In earlier times the earth looked very different. Geologists call the last great geological period the Pleistocene. It began somewhere between a half million and a million years ago, and was a time of great changes. Sometimes we call it the Ice Age, for in the Pleistocene there were at least three or four times when large areas of earth were covered with glaciers. The reason for my uncertainty is that while there seem to have been four major mountains or alpine phases of glaciation, there may only have been three general continental phases in the Old World.
Both the alpine and the continental ice sheets seem to have had minor fluctuations during their main phases, and the advances of the later phases destroyed many of the traces of the earlier phases. The general textbooks have tended to follow the names and numbers established for the Alps early in this century by two German geologists.
It is the second of these alpine phases which seems to fit the traces of the earliest of the great continental glaciations. In this article, the four-part system will be used, since it is the most familiar, but will add the word alpine so you may remember to make the transition to the continental system if you wish to do so.

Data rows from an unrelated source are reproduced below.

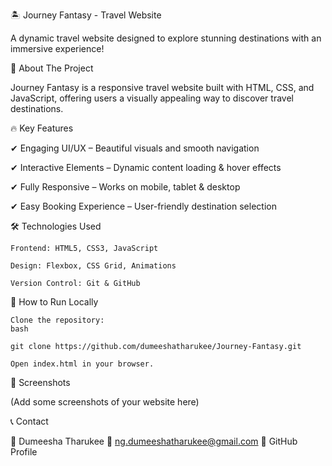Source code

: 🏝️ Journey Fantasy - Travel Website

A dynamic travel website designed to explore stunning destinations with an immersive experience!

🌟 About The Project

Journey Fantasy is a responsive travel website built with HTML, CSS, and JavaScript, offering users a visually appealing way to discover travel destinations.

🔥 Key Features

✔ Engaging UI/UX – Beautiful visuals and smooth navigation

✔ Interactive Elements – Dynamic content loading & hover effects

✔ Fully Responsive – Works on mobile, tablet & desktop

✔ Easy Booking Experience – User-friendly destination selection

🛠 Technologies Used

    Frontend: HTML5, CSS3, JavaScript

    Design: Flexbox, CSS Grid, Animations

    Version Control: Git & GitHub

🚀 How to Run Locally

    Clone the repository:
    bash

    git clone https://github.com/dumeeshatharukee/Journey-Fantasy.git

    Open index.html in your browser.

📸 Screenshots

(Add some screenshots of your website here)


📞 Contact

👤 Dumeesha Tharukee
📧 ng.dumeeshatharukee@gmail.com
🔗 GitHub Profile
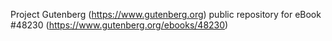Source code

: Project Gutenberg (https://www.gutenberg.org) public repository for eBook #48230 (https://www.gutenberg.org/ebooks/48230)

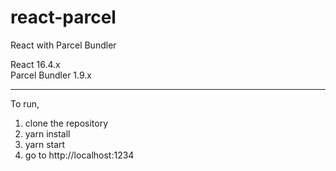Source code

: # react-parcel
React with Parcel Bundler

React 16.4.x <br/>
Parcel Bundler 1.9.x <br/>


---
To run,
1. clone the repository
2. yarn install
3. yarn start
5. go to http://localhost:1234
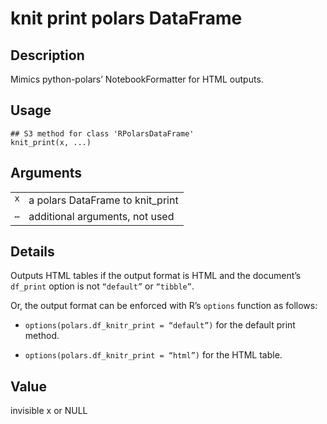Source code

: 
# knit print polars DataFrame

## Description

Mimics python-polars’ NotebookFormatter for HTML outputs.

## Usage

<pre><code class='language-R'>## S3 method for class 'RPolarsDataFrame'
knit_print(x, ...)
</code></pre>

## Arguments

<table>
<tr>
<td style="white-space: nowrap; font-family: monospace; vertical-align: top">
<code id="knit_print.RPolarsDataFrame_:_x">x</code>
</td>
<td>
a polars DataFrame to knit_print
</td>
</tr>
<tr>
<td style="white-space: nowrap; font-family: monospace; vertical-align: top">
<code id="knit_print.RPolarsDataFrame_:_...">…</code>
</td>
<td>
additional arguments, not used
</td>
</tr>
</table>

## Details

Outputs HTML tables if the output format is HTML and the document’s
<code>df_print</code> option is not <code>“default”</code> or
<code>“tibble”</code>.

Or, the output format can be enforced with R’s <code>options</code>
function as follows:

<ul>
<li>

<code>options(polars.df_knitr_print = “default”)</code> for the default
print method.

</li>
<li>

<code>options(polars.df_knitr_print = “html”)</code> for the HTML table.

</li>
</ul>

## Value

invisible x or NULL
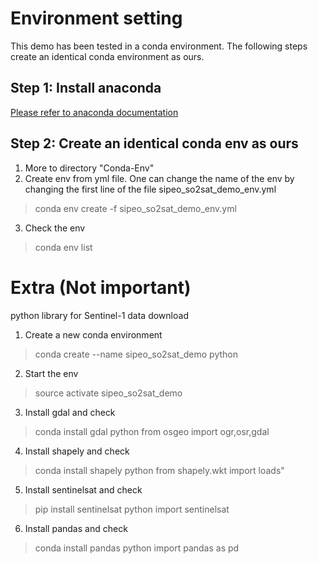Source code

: # Environment setting
This demo has been tested in a conda environment. The following steps create an identical conda environment as ours.
## Step 1: Install anaconda
[Please refer to anaconda documentation](https://docs.anaconda.com/anaconda/install/)
## Step 2: Create an identical conda env as ours
1. More to directory "Conda-Env"
2. Create env from yml file. One can change the name of the env by changing the first line of the file sipeo_so2sat_demo_env.yml
> conda env create -f sipeo_so2sat_demo_env.yml
3. Check the env
> conda env list


# Extra (Not important)
python library for Sentinel-1 data download
1. Create a new conda environment 
> conda create --name sipeo_so2sat_demo python
2. Start the env
> source activate sipeo_so2sat_demo
3. Install gdal and check
> conda install gdal 
> python
> from osgeo import ogr,osr,gdal
4. Install shapely and check
> conda install shapely
> python
> from shapely.wkt import loads"
5. Install sentinelsat and check
> pip install sentinelsat
> python
> import sentinelsat
6. Install pandas and check
> conda install pandas
> python
> import pandas as pd
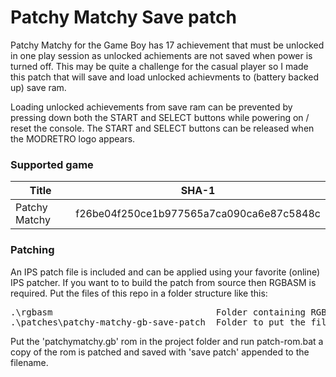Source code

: # Patchy Matchy Save patch

Patchy Matchy for the Game Boy has  17 achievement that must be unlocked in one
play session as unlocked achiements are not saved when power is turned off.
This may be quite a challenge for the casual player so I made this patch that
will save and load unlocked achievments to (battery backed up) save ram.

Loading unlocked achievements from save ram can be prevented by pressing down
both the START and SELECT buttons while powering on / reset the console. The 
START and SELECT buttons can be released when the MODRETRO logo appears.

### Supported game
| Title                                | SHA-1                                    |
| ------------------------------------ | ---------------------------------------- |
| Patchy Matchy                        | f26be04f250ce1b977565a7ca090ca6e87c5848c |

### Patching

An IPS patch file is included and can be applied using your favorite (online)
IPS patcher. If you want to to build the patch from source then RGBASM is
required. Put the files of this repo in a folder structure like this:

<pre>
.\rgbasm                               Folder containing RGBASM executables.
.\patches\patchy-matchy-gb-save-patch  Folder to put the files of this repo.
</pre>

Put the 'patchymatchy.gb' rom in the project folder and run patch-rom.bat
a copy of the rom is patched and saved with 'save patch' appended to the filename.
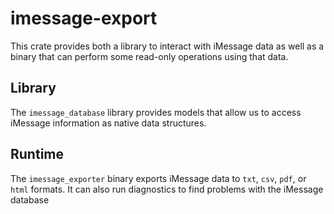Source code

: # imessage-export

This crate provides both a library to interact with iMessage data as well as a binary that can perform some read-only operations using that data.

## Library

The `imessage_database` library provides models that allow us to access iMessage information as native data structures.

## Runtime

The `imessage_exporter` binary exports iMessage data to `txt`, `csv`, `pdf`, or `html` formats. It can also run diagnostics to find problems with the iMessage database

Glaciers are great sheets of ice, sometimes over a thousand feet thick, which are now known only in Greenland and Antarctica and in high mountains. During several of the glacial periods in the Ice Age, the glaciers covered most of Canada and the northern United States and reached down to southern England and France in Europe. Smaller ice sheets sat like caps on the Rockies, the Alps, and the Himalayas. The continental glaciation only happened north of the equator, however, so remember that “Ice Age” is only half true.
As you know, the amount of water on and about the earth does not vary. These large glaciers contained millions of tons of water frozen into ice. Because so much water was frozen and contained in the glaciers, the water level of lakes and oceans was lowered. Flooded areas were drained and appeared as dry land. There were times in the Ice Age when there was no English Channel, so that England was not an island, and a land bridge at the Dardanelles probably divided the Mediterranean from the Black Sea.
A very important thing for people living during the time of a glaciation was the region adjacent to the glacier. They could not, of course, live on the ice itself. The questions would be how close could they live to it, and how would they have had to change their way of life to do so.